- _EXERCISE DETAILS_:
When you reach the line containing "### Return type" in the entries below, begin reproducing lines exactly, and stop once the line containing "- **Accept**: */*" is done.

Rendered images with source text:

***

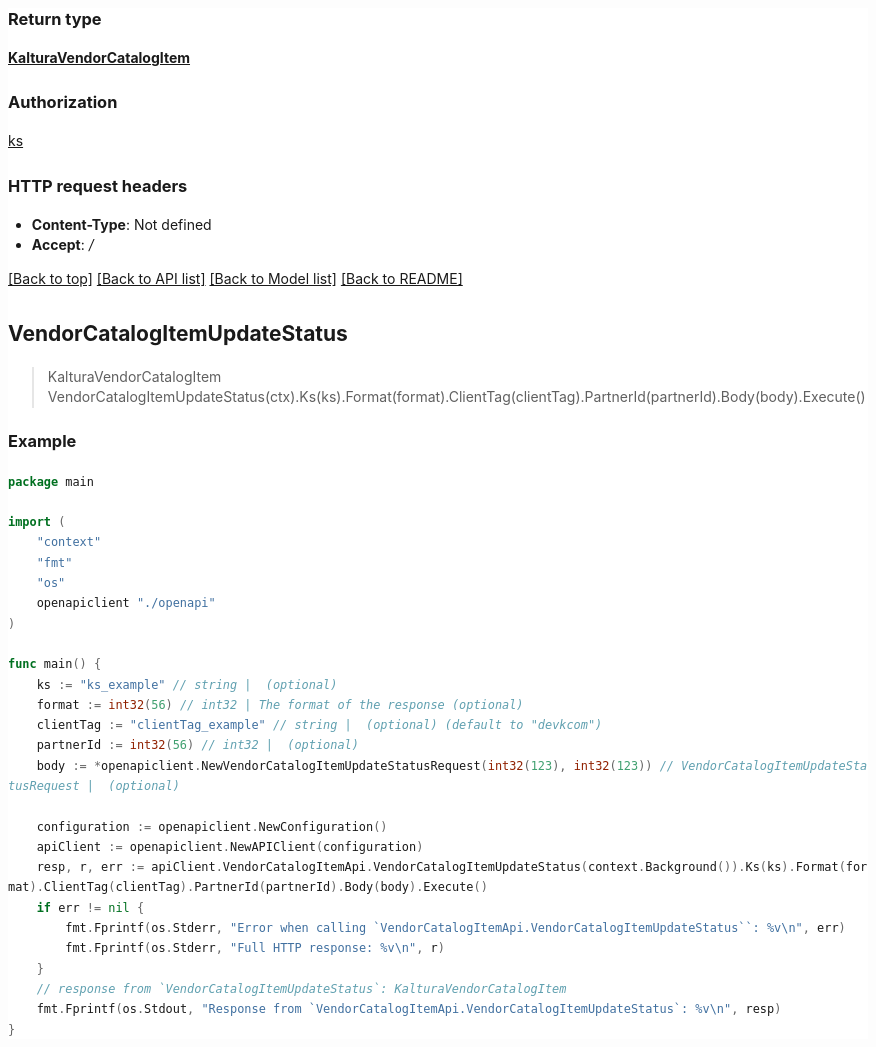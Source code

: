 ### Return type

[**KalturaVendorCatalogItem**](KalturaVendorCatalogItem.md)

### Authorization

[ks](../README.md#ks)

### HTTP request headers

- **Content-Type**: Not defined
- **Accept**: */*

[[Back to top]](#) [[Back to API list]](../README.md#documentation-for-api-endpoints)
[[Back to Model list]](../README.md#documentation-for-models)
[[Back to README]](../README.md)


## VendorCatalogItemUpdateStatus

> KalturaVendorCatalogItem VendorCatalogItemUpdateStatus(ctx).Ks(ks).Format(format).ClientTag(clientTag).PartnerId(partnerId).Body(body).Execute()





### Example

```go
package main

import (
    "context"
    "fmt"
    "os"
    openapiclient "./openapi"
)

func main() {
    ks := "ks_example" // string |  (optional)
    format := int32(56) // int32 | The format of the response (optional)
    clientTag := "clientTag_example" // string |  (optional) (default to "devkcom")
    partnerId := int32(56) // int32 |  (optional)
    body := *openapiclient.NewVendorCatalogItemUpdateStatusRequest(int32(123), int32(123)) // VendorCatalogItemUpdateStatusRequest |  (optional)

    configuration := openapiclient.NewConfiguration()
    apiClient := openapiclient.NewAPIClient(configuration)
    resp, r, err := apiClient.VendorCatalogItemApi.VendorCatalogItemUpdateStatus(context.Background()).Ks(ks).Format(format).ClientTag(clientTag).PartnerId(partnerId).Body(body).Execute()
    if err != nil {
        fmt.Fprintf(os.Stderr, "Error when calling `VendorCatalogItemApi.VendorCatalogItemUpdateStatus``: %v\n", err)
        fmt.Fprintf(os.Stderr, "Full HTTP response: %v\n", r)
    }
    // response from `VendorCatalogItemUpdateStatus`: KalturaVendorCatalogItem
    fmt.Fprintf(os.Stdout, "Response from `VendorCatalogItemApi.VendorCatalogItemUpdateStatus`: %v\n", resp)
}
```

***

- _YOUR RESPONSE_:
: ### Return type

[**KalturaVendorCatalogItem**](KalturaVendorCatalogItem.md)

### Authorization

[ks](../README.md#ks)

### HTTP request headers

- **Content-Type**: Not defined
- **Accept**: */*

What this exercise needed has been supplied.